| name | Sandboxing |
| description | Comprehensive guide to sandboxing AI agents including code execution isolation, resource limits, security boundaries, and safe tool execution |
Sandboxing
Why Sandbox Agents?
Problem: Agents execute code and use tools - need isolation for safety
Risks Without Sandboxing
Agent executes malicious code → Compromises system
Agent uses tool incorrectly → Deletes production data
Agent consumes too many resources → Crashes server
Agent accesses sensitive data → Data breach
With Sandboxing
Agent runs in isolated environment
Limited resources (CPU, memory, time)
Restricted permissions
Cannot harm host system
Sandboxing Strategies
Process Isolation
Run agent in separate process
Kill process if misbehaves
Process cannot access host resources
Container Isolation
Run agent in Docker container
Container has limited resources
Cannot access host filesystem
Network access restricted
VM Isolation
Run agent in virtual machine
Strongest isolation
Highest overhead
Code Execution Sandboxing
Subprocess with Timeout
import subprocess
import signal
def execute_code_sandboxed(code, timeout_seconds=5):
"""Execute code in subprocess with timeout"""
try:
result = subprocess.run(
["python", "-c", code],
capture_output=True,
text=True,
timeout=timeout_seconds,
check=True
)
return {"success": True, "output": result.stdout}
except subprocess.TimeoutExpired:
return {"success": False, "error": "Execution timeout"}
except subprocess.CalledProcessError as e:
return {"success": False, "error": e.stderr}
# Usage
result = execute_code_sandboxed("print('Hello')", timeout_seconds=5)
Docker Container
import docker
def execute_code_in_docker(code, timeout_seconds=30):
"""Execute code in Docker container"""
client = docker.from_env()
try:
# Run code in container
container = client.containers.run(
image="python:3.9-slim",
command=["python", "-c", code],
detach=True,
mem_limit="256m", # 256MB RAM limit
cpu_quota=50000, # 50% CPU limit
network_disabled=True, # No network access
read_only=True, # Read-only filesystem
remove=True # Auto-remove after execution
)
# Wait for completion with timeout
result = container.wait(timeout=timeout_seconds)

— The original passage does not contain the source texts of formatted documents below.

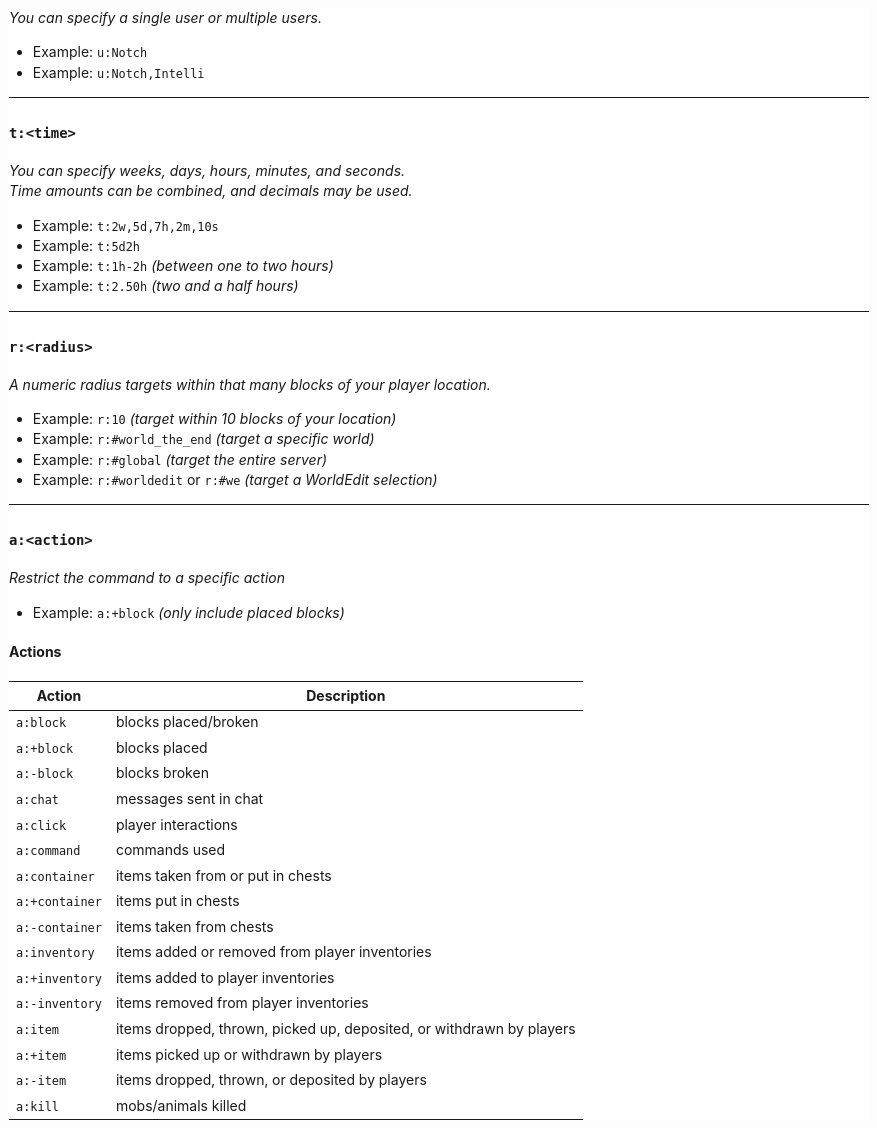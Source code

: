 *You can specify a single user or multiple users.* 

* Example: `u:Notch`
* Example: `u:Notch,Intelli`

---

### `t:<time>`

*You can specify weeks, days, hours, minutes, and seconds.*  
*Time amounts can be combined, and decimals may be used.*

* Example: `t:2w,5d,7h,2m,10s`
* Example: `t:5d2h`
* Example: `t:1h-2h` *(between one to two hours)*
* Example: `t:2.50h` *(two and a half hours)*

---

### `r:<radius>`

*A numeric radius targets within that many blocks of your player location.*

* Example: `r:10` *(target within 10 blocks of your location)*
* Example: `r:#world_the_end` *(target a specific world)*
* Example: `r:#global` *(target the entire server)*
* Example: `r:#worldedit` or `r:#we` *(target a WorldEdit selection)*

---

### `a:<action>`

*Restrict the command to a specific action*

* Example: `a:+block` *(only include placed blocks)*

#### Actions
| Action | Description |
| --- | --- |
| `a:block` | blocks placed/broken |
| `a:+block` | blocks placed |
| `a:-block` | blocks broken |
| `a:chat` | messages sent in chat |
| `a:click` | player interactions |
| `a:command` | commands used |
| `a:container` | items taken from or put in chests |
| `a:+container` | items put in chests |
| `a:-container` | items taken from chests |
| `a:inventory` | items added or removed from player inventories |
| `a:+inventory` | items added to player inventories |
| `a:-inventory` | items removed from player inventories |
| `a:item` | items dropped, thrown, picked up, deposited, or withdrawn by players |
| `a:+item` | items picked up or withdrawn by players |
| `a:-item` | items dropped, thrown, or deposited by players |
| `a:kill` | mobs/animals killed |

logs = container.logs().decode('utf-8')
return {"success": result["StatusCode"] == 0, "output": logs}
except docker.errors.ContainerError as e:
return {"success": False, "error": str(e)}
except Exception as e:
return {"success": False, "error": str(e)}
# Usage
result = execute_code_in_docker("print('Hello from Docker')")
E2B (Code Interpreter)
from e2b import Sandbox
def execute_code_e2b(code, timeout_seconds=30):
"""Execute code using E2B sandbox"""
sandbox = Sandbox(timeout=timeout_seconds)
try:
result = sandbox.run_code(code)
return {
"success": True,
"output": result.stdout,
"error": result.stderr
}
except Exception as e:
return {"success": False, "error": str(e)}
finally:
sandbox.close()
Resource Limits
CPU Limit
import resource
def set_cpu_limit(seconds):
"""Limit CPU time"""
resource.setrlimit(resource.RLIMIT_CPU, (seconds, seconds))
# Usage
set_cpu_limit(5) # Max 5 seconds of CPU time
Memory Limit
def set_memory_limit(bytes):
"""Limit memory usage"""
resource.setrlimit(resource.RLIMIT_AS, (bytes, bytes))
# Usage
set_memory_limit(256 * 1024 * 1024) # Max 256MB
Docker Resource Limits
container = client.containers.run(
image="python:3.9-slim",
command=["python", "script.py"],
mem_limit="256m", # Memory limit
memswap_limit="256m", # Memory + swap limit
cpu_quota=50000, # CPU limit (50%)
pids_limit=100, # Max 100 processes
ulimits=[
docker.types.Ulimit(name='nofile', soft=1024, hard=1024) # Max 1024 open files
]
)
File System Isolation
Temporary Directory
import tempfile
import os
def execute_with_temp_dir(code):
"""Execute code in temporary directory"""
with tempfile.TemporaryDirectory() as tmpdir:
# Change to temp directory
original_dir = os.getcwd()
os.chdir(tmpdir)
try:
# Execute code
exec(code)
finally:
# Restore original directory
os.chdir(original_dir)
# Temp directory automatically deleted
Read-Only Filesystem
# Docker with read-only filesystem
container = client.containers.run(
image="python:3.9-slim",
command=["python", "-c", code],
read_only=True, # Cannot write to filesystem
tmpfs={'/tmp': 'size=100M'} # Allow writes to /tmp only
)
Network Isolation
Disable Network Access
# Docker without network
container = client.containers.run(
image="python:3.9-slim",
command=["python", "-c", code],
network_disabled=True # No network access
)
Restricted Network Access
# Docker with custom network (whitelist IPs)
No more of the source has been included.